Plain-text document sources:
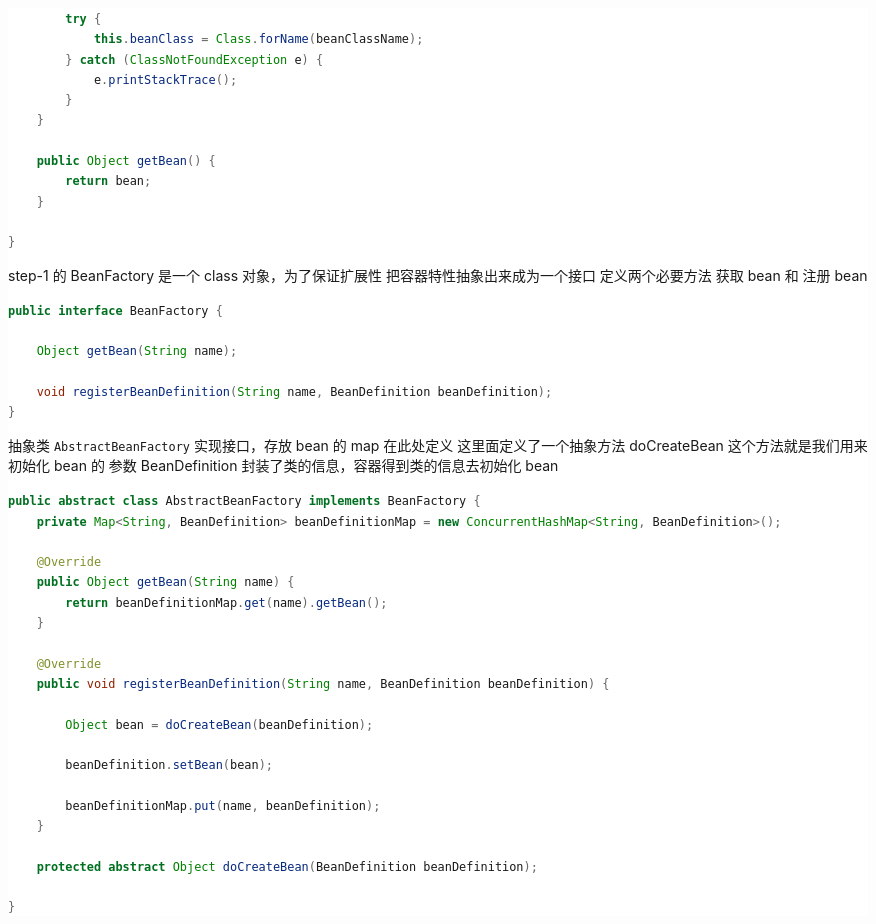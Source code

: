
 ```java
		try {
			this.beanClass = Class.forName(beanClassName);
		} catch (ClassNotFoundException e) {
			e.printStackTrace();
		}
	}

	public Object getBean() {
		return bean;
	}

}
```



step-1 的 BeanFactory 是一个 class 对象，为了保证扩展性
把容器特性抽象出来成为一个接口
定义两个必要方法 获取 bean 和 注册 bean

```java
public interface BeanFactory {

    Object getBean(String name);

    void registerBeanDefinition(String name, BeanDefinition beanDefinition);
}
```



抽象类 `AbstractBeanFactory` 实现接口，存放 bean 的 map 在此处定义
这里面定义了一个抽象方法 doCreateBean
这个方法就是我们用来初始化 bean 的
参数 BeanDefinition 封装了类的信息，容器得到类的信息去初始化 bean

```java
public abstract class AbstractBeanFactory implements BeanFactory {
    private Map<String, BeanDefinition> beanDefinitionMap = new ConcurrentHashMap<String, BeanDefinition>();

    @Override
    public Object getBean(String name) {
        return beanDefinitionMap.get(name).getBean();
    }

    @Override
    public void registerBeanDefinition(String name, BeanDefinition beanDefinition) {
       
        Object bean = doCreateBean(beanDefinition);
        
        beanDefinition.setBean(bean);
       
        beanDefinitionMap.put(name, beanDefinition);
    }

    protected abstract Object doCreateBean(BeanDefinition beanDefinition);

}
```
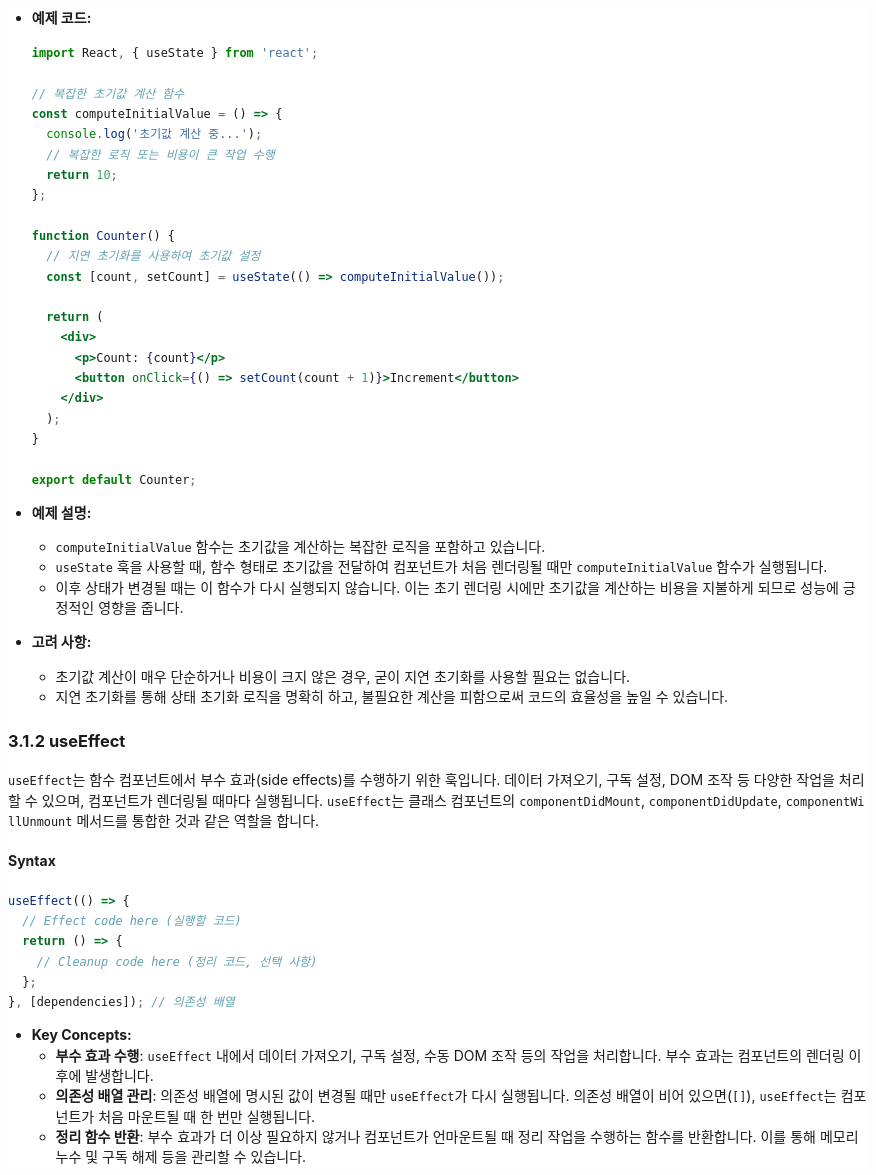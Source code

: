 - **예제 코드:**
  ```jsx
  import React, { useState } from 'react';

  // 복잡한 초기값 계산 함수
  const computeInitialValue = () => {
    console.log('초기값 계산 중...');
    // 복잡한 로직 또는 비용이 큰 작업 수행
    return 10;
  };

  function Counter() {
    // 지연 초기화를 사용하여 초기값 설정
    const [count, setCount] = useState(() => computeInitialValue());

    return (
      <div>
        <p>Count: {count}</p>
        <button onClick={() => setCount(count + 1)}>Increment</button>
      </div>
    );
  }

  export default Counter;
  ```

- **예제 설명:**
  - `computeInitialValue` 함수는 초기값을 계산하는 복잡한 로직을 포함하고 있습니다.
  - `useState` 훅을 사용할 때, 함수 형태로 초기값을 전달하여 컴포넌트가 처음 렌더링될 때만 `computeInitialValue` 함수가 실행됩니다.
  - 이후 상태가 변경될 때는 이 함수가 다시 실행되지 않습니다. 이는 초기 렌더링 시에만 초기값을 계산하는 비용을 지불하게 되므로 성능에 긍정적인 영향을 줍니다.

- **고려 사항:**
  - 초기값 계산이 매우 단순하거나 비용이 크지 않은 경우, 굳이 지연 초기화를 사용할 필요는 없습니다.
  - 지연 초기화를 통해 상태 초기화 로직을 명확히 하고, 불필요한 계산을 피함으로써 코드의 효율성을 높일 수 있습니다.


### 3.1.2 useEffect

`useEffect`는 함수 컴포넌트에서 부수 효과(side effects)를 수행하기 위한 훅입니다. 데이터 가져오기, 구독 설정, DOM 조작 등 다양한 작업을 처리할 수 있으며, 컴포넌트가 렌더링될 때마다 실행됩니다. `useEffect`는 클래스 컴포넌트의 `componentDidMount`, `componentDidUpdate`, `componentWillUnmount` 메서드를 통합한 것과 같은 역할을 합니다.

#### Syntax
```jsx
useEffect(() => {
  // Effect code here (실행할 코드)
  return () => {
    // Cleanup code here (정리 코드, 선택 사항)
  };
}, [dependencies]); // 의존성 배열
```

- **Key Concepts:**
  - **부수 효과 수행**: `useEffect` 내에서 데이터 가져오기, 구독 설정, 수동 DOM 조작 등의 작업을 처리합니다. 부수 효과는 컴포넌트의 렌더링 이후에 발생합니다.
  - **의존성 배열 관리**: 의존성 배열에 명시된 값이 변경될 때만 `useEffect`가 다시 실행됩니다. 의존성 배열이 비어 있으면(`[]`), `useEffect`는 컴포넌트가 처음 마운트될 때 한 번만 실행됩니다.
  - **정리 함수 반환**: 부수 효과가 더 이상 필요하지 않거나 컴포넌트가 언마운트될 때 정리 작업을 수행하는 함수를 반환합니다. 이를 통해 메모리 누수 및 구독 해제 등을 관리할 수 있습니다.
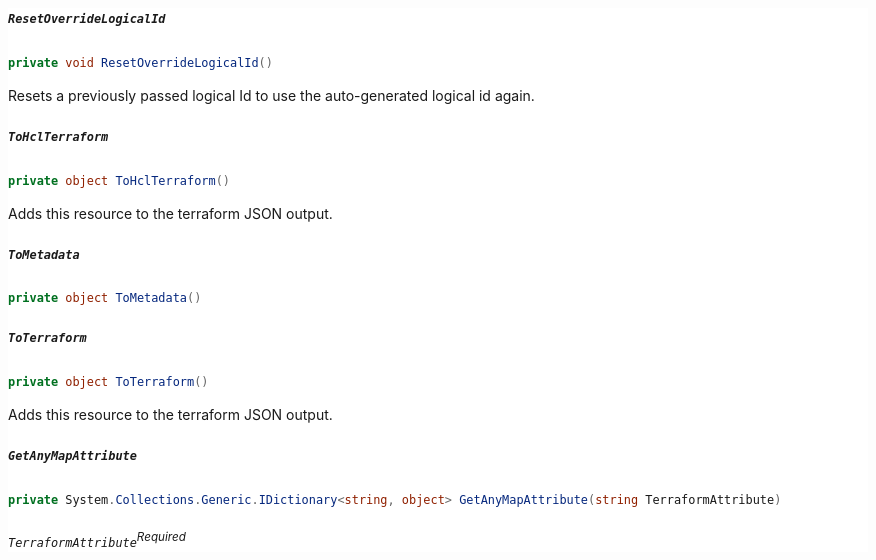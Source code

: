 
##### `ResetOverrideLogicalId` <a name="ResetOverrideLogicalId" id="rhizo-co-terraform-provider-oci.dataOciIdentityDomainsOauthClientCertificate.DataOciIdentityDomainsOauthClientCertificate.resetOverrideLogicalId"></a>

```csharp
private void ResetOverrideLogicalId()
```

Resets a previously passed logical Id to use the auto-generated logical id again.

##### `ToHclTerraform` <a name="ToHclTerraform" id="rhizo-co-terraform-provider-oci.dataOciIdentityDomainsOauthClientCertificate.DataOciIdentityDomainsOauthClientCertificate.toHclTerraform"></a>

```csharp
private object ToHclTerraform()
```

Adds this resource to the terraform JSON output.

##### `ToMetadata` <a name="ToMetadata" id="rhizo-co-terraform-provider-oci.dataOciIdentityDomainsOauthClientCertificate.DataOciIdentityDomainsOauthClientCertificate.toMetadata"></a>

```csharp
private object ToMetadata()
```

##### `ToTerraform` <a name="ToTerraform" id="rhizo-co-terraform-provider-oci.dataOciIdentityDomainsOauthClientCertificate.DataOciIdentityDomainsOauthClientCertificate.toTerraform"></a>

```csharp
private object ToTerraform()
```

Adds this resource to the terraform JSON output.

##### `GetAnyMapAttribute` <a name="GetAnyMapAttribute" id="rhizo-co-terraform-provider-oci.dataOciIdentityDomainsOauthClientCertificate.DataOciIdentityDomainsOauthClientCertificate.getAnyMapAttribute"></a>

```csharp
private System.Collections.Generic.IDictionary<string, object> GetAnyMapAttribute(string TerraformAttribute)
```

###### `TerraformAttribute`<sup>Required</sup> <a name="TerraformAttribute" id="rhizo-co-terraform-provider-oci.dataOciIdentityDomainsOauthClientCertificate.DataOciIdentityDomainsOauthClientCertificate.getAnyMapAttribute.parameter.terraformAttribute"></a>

...

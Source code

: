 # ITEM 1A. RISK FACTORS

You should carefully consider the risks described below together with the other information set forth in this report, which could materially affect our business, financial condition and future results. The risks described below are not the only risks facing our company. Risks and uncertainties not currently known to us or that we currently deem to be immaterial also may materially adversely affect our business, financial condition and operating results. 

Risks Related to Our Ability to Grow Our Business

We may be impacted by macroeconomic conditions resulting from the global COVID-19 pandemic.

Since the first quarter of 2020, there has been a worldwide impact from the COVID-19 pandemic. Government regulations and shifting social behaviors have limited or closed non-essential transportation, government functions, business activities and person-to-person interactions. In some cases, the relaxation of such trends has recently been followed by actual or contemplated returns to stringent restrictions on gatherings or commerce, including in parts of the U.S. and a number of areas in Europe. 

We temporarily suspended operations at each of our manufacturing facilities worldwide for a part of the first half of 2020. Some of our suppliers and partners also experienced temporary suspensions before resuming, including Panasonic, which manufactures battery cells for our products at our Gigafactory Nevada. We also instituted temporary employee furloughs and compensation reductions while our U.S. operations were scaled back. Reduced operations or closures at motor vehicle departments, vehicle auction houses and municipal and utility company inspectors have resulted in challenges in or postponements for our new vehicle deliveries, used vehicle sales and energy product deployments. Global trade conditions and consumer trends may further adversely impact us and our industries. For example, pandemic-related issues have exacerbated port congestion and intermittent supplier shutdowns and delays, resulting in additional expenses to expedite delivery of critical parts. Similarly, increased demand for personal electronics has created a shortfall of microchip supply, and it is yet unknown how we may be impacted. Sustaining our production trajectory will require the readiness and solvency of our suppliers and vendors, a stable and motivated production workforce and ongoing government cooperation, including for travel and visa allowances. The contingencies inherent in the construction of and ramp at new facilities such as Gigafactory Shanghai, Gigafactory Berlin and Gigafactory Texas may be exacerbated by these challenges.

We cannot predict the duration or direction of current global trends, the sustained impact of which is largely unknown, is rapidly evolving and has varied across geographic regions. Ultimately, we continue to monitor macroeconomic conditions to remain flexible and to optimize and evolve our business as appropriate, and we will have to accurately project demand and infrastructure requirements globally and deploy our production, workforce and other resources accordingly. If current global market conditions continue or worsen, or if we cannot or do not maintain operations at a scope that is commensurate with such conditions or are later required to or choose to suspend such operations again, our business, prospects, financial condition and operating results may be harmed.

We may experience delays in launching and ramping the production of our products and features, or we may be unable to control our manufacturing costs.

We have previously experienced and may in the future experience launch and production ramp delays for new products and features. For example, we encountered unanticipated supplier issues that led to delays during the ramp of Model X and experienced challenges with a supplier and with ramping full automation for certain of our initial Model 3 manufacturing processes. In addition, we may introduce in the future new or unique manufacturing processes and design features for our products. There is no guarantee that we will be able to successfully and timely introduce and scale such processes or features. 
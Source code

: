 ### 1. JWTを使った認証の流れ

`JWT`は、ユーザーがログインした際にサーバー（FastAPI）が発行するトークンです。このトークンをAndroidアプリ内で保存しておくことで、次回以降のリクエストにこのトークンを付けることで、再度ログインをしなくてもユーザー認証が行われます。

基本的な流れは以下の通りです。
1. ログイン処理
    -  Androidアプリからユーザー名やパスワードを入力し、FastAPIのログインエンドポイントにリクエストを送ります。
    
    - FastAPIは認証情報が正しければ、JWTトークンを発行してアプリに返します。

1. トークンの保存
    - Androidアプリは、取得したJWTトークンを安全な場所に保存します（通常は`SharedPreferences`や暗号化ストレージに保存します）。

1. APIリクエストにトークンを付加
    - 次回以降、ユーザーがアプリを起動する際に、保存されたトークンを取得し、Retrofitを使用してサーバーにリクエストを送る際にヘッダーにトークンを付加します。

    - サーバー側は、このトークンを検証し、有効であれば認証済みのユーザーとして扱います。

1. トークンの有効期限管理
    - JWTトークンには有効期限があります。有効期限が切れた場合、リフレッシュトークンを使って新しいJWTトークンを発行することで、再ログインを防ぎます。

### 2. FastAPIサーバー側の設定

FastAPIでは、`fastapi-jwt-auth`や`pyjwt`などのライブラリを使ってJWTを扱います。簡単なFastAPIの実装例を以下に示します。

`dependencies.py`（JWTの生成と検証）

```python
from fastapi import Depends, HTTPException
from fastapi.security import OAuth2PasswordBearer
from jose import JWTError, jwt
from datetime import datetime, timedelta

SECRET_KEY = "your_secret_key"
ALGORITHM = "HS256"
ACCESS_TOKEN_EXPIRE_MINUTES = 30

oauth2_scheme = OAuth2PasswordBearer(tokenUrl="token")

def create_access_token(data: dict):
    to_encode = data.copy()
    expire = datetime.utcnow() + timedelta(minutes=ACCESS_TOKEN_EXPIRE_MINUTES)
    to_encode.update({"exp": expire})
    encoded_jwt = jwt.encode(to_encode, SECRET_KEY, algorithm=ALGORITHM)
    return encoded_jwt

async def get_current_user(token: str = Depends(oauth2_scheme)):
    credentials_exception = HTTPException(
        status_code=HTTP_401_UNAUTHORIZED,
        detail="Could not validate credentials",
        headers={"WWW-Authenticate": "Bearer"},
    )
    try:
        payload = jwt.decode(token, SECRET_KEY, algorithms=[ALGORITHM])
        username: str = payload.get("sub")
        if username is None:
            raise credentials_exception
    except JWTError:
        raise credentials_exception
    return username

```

WHAT IS REQUIRED:
Lines that contain "previously" are to be copied from the records above.

RESULT BELOW:
Resets a previously passed logical Id to use the auto-generated logical id again.
We have previously experienced and may in the future experience launch and production ramp delays for new products and features. For example, we encountered unanticipated supplier issues that led to delays during the ramp of Model X and experienced challenges with a supplier and with ramping full automation for certain of our initial Model 3 manufacturing processes. In addition, we may introduce in the future new or unique manufacturing processes and design features for our products. There is no guarantee that we will be able to successfully and timely introduce and scale such processes or features. 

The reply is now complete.